Ingetogen graffiti voor een uur of twee, dan is het weer vergaan, tenzij er morgen opnieuw zon is.
Muur onbevlekt, alles verzwonden.
De schoonheid van het even maar, onbezoedeld mogen bestaan.

zaterdag 17 november 2012

Het Grote Feest



Ze aarzelt.
Hoofdje schuin, bekijkt zichzelf in het hoge glas.
Twijfelt, is er teveel keuze ? Vindt ze het maar niks ? Helemaal uit de tijd ?  Lange wijde kleren in paarse en witte satijn. Ze bijt op haar nagels, gaat naar de volgende vitrine, bekijkt opnieuw zichzelf, schikt even haar halflange haar.
Ze draagt een lichtgrijze jeans, kort vestje, wit hemd. Een zilveren halssnoer, roodgelakte nagels, roze ballerina's.
Ze gaat nog eens terug naar de paarse ruit, schuift even opzij in het NaamvanJezusstraatje. Ze kijkt naar de overkant en dan opnieuw in het uitstalraam. Er is een lauw zonnetje op de Vlaamsesteenweg, een lachend koppeltje passeert, ze lopen de winkel straal voorbij.
Het dikke meisje met de zware bril mijmert troosteloos aan het Au Louvre.
Geen enkel kleed zal voor haar passen, te klein, te zwaar, niet elegant genoeg voor de lange sleep.
Geen enkel model zal haar staan, nooit zal ze stralen, nooit waardig schrijden door de middengang, strompelen wellicht, hoongelach.
In de blanke etalage ziet ze alleen maar zwart.
Ze wordt nooit de witte zwaan met de lange nek en de ranke enkels. Even maar had ze dat gedroomd, ze was nog een kind toen en alles moest nog beginnen. Geen witte prins, de dwarrelende confetti, de tortelduiven, taart met duizend étages en slagroom, het applaus bij de openingsdans, de fiere ouders, de glunderende oogjes : all wishful thinking.
Hoofdje schuin, links, rechts : who will ever love me ? Hou ik van mezelf ?

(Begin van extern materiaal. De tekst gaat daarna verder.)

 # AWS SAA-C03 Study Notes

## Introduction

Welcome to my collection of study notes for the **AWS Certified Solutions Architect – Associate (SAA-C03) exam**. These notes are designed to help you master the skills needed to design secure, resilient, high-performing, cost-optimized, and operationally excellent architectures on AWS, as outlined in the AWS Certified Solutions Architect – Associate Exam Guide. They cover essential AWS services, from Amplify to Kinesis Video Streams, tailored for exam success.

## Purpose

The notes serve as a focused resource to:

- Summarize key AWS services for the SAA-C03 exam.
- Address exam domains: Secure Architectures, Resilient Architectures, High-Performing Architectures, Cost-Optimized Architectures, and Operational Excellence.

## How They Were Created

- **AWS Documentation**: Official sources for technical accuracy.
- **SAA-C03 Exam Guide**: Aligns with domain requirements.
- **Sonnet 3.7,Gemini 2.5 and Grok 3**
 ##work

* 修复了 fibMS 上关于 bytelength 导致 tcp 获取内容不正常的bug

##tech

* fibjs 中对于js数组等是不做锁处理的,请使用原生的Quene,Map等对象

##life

Ze dooft haar sigaret, schikt nog even haar haar en stapt dan fier en resoluut de winkel binnen.
Ze lacht breed aan de toog, de diensters begroeten haar hartelijk, alles ligt klaar.
Het wordt een megafeest.

donderdag 15 november 2012

Gespot : Een Regenvlaag



Aan de Hallepoort staan twee Afrikallexois broederlijk naast mekaar in het urinoir.
Twee mannen aan één pisbak, dat is al verdacht, temeer omdat geen van beide zich keert naar het closet. Er zijn gezelliger plekken maar er zijn verzachtende omstandigheden : het regent oude wijven. Dat is buiten de waard gerekend : ik moet hoognodig.
"Excusez-moi, je dois absolument..". "Il pleut," zegt de éne doodleuk zonder een vin te verroeren.
Iemand die dringend zijn plasje kwijt wil verblijden met zulk 'n waterachtig antwoord, dat is koren op de molen. Ze willen van geen wijken weten. Bestaan daar reglementen voor, loont het om hiervoor een petitie in gang te zetten ? In de Universele Verklaring van de Rechten van de Mens staat dit soort trivialiteiten vermoedelijk niet beschreven maar het blijft hoedanook hóógst vervelend.
Geen tijd voor oeverloze discussies, ik hol als bezeten naar het dichtsbijzijnde urinoir. Daar staan dan weer twee mannen aan weerszijden die zowáár aan het plassen zijn, en ze nemen hun tijd.
Mag ik vragen dat ze opschuiven zodat ik kan schuilen voor de regen ? Onderwijl is de vlaag evenwel gaan liggen, wat nu ? Terplaatse blijven trappelen of terughollen naar de Hallepoort met een blaas die op springen staat ? Voel mij een beetje de pispaal van het ganse gebeuren.
Ik loop dan maar gewoon de Houtsiplou binnen.
Er is veel begrip nodig in deze stad.

maandag 12 november 2012

POËZIendestad



Onder de sierlijke vogel van Jean-Michel Follon voor les enfants disparues in de Warande, staat een man, stil als een standbeeld.
Rode T-shirt, zwarte short, boven hem de vogel, kop in de lucht.
En dan strecht de man, knie gebogen, rechterbeen gestrekt in volstrekte harmonie met de beweging van de vogel. Vleugels open, bek hoog, been languit, armen in de heupen.
De schoonheid van het toeval, gevat in een enkel moment.

zaterdag 10 november 2012

Bandelaarswerk



Zou bedelen gewoon bandwerk kunnen zijn ?
De twee Romavrouwen die met hun pousette geld ronselen bij Haägen-Dasz in het Zuid laten me zoiets vermoeden. Ze gaan van tafel naar tafel, handpalm halfopen, vangen overal bot. Het schijnt ze niet te raken, ze doen gewoon hun job. Het donkere meisje in de buggy slaapt, ook voor haar is het routine.
Het dochtertje van de poetsvrouw bij HD is ook van de partij, ze speelt tussen de marmeren tafels, huppelt van bank naar bank terwijl mammy schoon maakt. Ze wordt begroet door een paar madammen, habituées. Ze moet ongeveer even oud zijn als het Romaatje en ze zal vanavond goed slapen. In tegenstelling tot het meisje in de pousette, want haar moeder werkt laat. Bedelaars hebben immers een uitglijdend uurrooster.
Er zijn wellicht geen sociale verkiezingen ? Functioneringsgesprekken ? Bestaan er bedelscholen ? Kan men promotie maken ? Is bedelen een ambacht ?
Heel zeker bestaan er evaluaties, streng maar onrechtvaardig.
Kan je van straat worden gehaald als je de quota niet haalt ?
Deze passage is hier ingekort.